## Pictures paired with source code

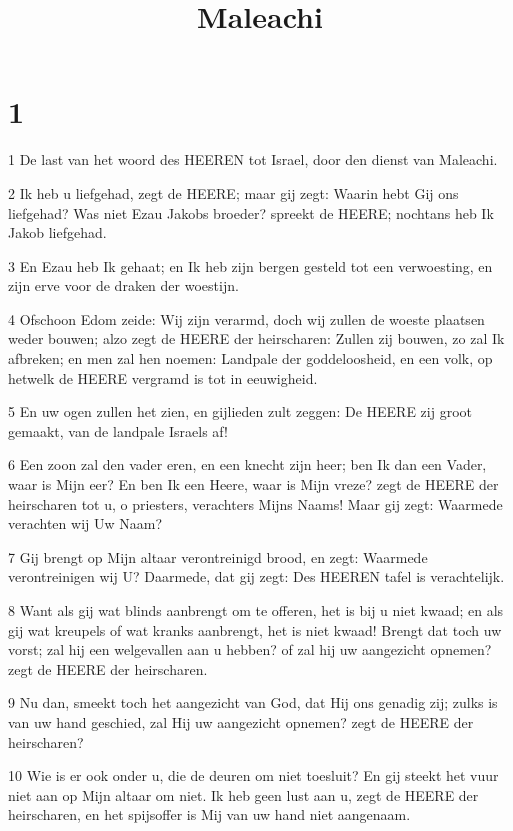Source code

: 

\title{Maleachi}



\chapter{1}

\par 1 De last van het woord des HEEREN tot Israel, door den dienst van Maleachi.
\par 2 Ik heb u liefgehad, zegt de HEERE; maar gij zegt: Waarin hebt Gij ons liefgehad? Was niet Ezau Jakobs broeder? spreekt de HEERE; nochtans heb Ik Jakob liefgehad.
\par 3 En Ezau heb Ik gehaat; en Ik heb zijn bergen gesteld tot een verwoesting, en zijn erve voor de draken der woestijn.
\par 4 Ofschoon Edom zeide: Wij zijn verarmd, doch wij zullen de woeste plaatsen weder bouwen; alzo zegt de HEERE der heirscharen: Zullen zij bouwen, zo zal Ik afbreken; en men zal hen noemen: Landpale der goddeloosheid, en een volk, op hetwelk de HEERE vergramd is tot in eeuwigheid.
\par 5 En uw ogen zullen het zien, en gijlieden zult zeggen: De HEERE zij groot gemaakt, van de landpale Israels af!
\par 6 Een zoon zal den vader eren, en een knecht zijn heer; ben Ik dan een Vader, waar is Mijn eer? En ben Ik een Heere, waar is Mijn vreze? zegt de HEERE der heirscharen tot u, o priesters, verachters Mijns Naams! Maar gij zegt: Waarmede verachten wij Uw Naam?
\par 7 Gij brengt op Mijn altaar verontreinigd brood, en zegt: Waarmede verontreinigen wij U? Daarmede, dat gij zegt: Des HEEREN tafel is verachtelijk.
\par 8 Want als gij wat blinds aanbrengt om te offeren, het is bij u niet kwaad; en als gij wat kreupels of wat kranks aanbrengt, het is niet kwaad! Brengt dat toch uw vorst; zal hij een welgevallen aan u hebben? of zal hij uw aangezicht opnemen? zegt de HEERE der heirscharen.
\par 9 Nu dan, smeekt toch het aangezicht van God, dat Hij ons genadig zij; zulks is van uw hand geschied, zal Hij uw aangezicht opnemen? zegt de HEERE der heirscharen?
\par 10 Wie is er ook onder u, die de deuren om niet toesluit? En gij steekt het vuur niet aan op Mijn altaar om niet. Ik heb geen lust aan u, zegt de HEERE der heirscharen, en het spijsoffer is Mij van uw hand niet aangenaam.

## What you are asked to do
Go through the lines above and count those that include "HEEREN"; give the total and nothing more.

## Response to the task
2